In the robot-guided condition, 73.3% of the participants felt that they played a more active role in the interaction, and 80% felt more integral to the success of the learning process. Meanwhile, people in the human-guided condition perceived themselves more frequently as passive observers or in a subordinate role, which is mirrored in the fact that they felt less important to the success of NICO's training. The Embodied Dialogue System also influenced how involved the participants felt in the whole interaction. Since NICO was not equipped with any additional functionalities that facilitate personal involvement, like face-tracking, the emotion display and dialogue system had to fill that role. As mirrored by the participants' perceived lack of importance to the training process in the human-guided condition, only 16.6% felt directly involved. Meanwhile, in the robot-guided condition, 73.3% felt a sense of personal involvement and continuous engagement, which was amplified by NICO addressing them and looking at them directly.

The interaction with NICO was perceived as enjoyable by both groups, with NICO's observable improvement and the feeling of teaching a child being the two most frequently mentioned reasons. But when asked about the type of roles NICO could fill in the future, dangerous, repetitive, or monotonous work featured more prominently in the answers of the participants in the human-guided condition. People in the robot-guided condition placed NICO mostly in elderly care or as a social companion robot. Additionally, 41.6.% of people in the human-guided condition cited NICO's lack of social interaction and emotional understanding as the main reasons for their refusal to accept NICO into their social circle. Meanwhile, 66.6% of people in the robot-guided condition could imagine welcoming NICO into their family, with the remaining 33.3% mentioning roles like “family pet” or “colleague at work.”

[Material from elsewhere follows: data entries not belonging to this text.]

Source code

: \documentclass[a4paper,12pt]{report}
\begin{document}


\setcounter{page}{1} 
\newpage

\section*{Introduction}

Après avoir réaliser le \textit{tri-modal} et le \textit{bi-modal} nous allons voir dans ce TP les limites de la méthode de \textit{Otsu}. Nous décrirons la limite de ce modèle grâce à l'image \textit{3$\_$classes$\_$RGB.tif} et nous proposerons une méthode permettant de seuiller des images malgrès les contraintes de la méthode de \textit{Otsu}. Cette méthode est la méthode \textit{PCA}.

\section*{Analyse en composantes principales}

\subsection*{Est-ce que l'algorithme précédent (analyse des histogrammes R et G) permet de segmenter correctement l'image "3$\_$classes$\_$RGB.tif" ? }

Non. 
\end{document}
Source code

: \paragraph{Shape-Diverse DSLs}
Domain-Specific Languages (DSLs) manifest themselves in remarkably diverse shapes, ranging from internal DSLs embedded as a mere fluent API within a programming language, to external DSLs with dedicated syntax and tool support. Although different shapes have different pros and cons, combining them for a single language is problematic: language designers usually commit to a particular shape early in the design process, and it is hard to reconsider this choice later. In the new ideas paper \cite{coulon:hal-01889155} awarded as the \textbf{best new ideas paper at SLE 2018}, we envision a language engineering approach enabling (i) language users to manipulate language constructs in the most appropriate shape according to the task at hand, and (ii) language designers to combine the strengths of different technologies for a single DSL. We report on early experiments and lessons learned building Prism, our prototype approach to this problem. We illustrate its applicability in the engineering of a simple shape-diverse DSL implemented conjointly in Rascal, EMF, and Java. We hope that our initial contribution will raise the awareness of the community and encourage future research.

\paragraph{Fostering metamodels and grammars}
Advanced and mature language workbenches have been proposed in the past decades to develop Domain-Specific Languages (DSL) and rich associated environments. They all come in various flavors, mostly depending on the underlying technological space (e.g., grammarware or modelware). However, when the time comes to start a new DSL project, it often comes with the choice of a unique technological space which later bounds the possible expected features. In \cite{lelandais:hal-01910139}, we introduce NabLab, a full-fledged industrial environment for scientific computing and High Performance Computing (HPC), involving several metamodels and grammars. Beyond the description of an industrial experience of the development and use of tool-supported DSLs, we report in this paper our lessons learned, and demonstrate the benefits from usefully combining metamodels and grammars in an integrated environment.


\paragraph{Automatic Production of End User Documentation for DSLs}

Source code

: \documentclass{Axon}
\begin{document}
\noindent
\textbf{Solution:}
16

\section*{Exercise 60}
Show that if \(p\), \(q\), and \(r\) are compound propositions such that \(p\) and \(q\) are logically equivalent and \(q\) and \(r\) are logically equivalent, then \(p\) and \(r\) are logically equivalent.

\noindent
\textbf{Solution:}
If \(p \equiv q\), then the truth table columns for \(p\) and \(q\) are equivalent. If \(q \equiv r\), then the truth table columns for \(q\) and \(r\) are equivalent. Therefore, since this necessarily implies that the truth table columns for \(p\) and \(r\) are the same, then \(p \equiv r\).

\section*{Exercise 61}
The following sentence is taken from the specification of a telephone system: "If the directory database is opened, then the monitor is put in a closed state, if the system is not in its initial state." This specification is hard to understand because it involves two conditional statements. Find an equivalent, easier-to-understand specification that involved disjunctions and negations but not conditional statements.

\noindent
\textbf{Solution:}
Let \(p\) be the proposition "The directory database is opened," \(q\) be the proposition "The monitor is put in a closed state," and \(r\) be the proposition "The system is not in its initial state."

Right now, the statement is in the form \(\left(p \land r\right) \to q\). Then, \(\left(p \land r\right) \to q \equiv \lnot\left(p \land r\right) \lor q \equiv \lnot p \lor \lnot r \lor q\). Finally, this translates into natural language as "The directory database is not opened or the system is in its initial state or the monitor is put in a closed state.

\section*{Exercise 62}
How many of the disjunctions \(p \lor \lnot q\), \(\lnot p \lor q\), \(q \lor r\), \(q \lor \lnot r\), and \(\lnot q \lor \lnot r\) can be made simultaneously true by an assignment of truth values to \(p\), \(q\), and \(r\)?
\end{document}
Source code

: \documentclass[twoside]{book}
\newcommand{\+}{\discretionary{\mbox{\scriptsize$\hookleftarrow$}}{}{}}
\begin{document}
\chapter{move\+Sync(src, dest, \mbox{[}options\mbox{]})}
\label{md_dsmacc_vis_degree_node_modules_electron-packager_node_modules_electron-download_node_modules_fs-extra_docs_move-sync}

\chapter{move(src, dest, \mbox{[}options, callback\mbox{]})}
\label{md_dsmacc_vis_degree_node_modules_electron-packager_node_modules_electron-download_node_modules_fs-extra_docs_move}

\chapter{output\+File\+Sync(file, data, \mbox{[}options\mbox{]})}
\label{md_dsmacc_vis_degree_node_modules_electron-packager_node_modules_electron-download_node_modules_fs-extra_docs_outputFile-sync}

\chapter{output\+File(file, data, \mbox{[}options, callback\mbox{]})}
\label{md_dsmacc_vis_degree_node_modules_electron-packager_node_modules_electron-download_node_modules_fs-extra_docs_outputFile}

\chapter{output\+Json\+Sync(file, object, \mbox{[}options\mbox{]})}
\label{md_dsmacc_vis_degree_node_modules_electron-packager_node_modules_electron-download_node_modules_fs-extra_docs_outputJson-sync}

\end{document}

To summarize: the Embodied Dialogue System had a noticeable influence on the way people talked about and described NICO. In the robot-guided condition, user satisfaction was overall higher because the participants felt more integral to and engaged in the learning process. This was primarily attributed to NICO's vocal expressions, which made the participants overall confident enough to imagine a possible unsupervised interaction. In contrast, the people in the human-guided condition who experienced a higher level of confidence largely attributed it to the simplicity of the task. This overall detachment from the process and NICO itself can also be found in their active refusal to imagine NICO as more than a utility. This shows that in order to facilitate an environment that allows non-expert users to confidently supervise and actively assist the training process, the robot needs to be able to generate and keep the engagement of the user.

5.2. Objective Effect of an Active Role in Learning on the Learning Process

To ensure comparability between the two conditions, the first phase of the interaction was limited to a time frame of 10 min, during which the participant assisted NICO with the collection of samples. The number of collected samples during this training phase was on average higher in the human-guided condition (M = 9.08, SD = 2.63) than in the robot-guided condition (M = 6.5, SD = 2.53). This difference can, in large part, be attributed to the time the audio output of the dialogue system required.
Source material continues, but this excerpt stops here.